Support cardinality estimation of aggregate operator

How was this patch tested?

Add test cases

wzhfy · 2016-12-29T06:40:49Z

cc @rxin @hvanhovell @cloud-fan @srinathshankar

SparkQA · 2016-12-29T06:42:35Z

Test build #70710 has started for PR 16431 at commit c064595.

wzhfy · 2016-12-29T08:12:19Z

retest this please

SparkQA · 2016-12-29T10:31:07Z

Test build #70714 has finished for PR 16431 at commit c064595.

This patch passes all tests.
This patch merges cleanly.
This patch adds no public classes.

SparkQA · 2017-01-05T17:49:48Z

Test build #70931 has finished for PR 16431 at commit fc229e4.

This patch passes all tests.
This patch merges cleanly.
This patch adds no public classes.

rxin · 2017-01-06T06:52:46Z

.../main/scala/org/apache/spark/sql/catalyst/plans/logical/estimation/AggregateEstimation.scala

+      }
+
+      // The number of output rows must not be larger than child's number of rows.
+      // Note that this also covers the case of uniqueness of column.
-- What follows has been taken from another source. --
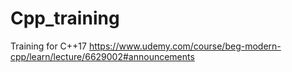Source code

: # Cpp_training
Training for C++17
https://www.udemy.com/course/beg-modern-cpp/learn/lecture/6629002#announcements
If one of the group-by columns


i don't get what this note means.

If the aggregate has three group-by columns, e.g. group by a, b, c, the number of output rows is estimated by ndv(a) * ndv(b) * ndv(c). It's an upper bound by assuming the data has every combination of values of a, b and c. But this product can become very large. So previously, I had two methods to set tighter bounds.

#row of the aggregate must be <= #row of child.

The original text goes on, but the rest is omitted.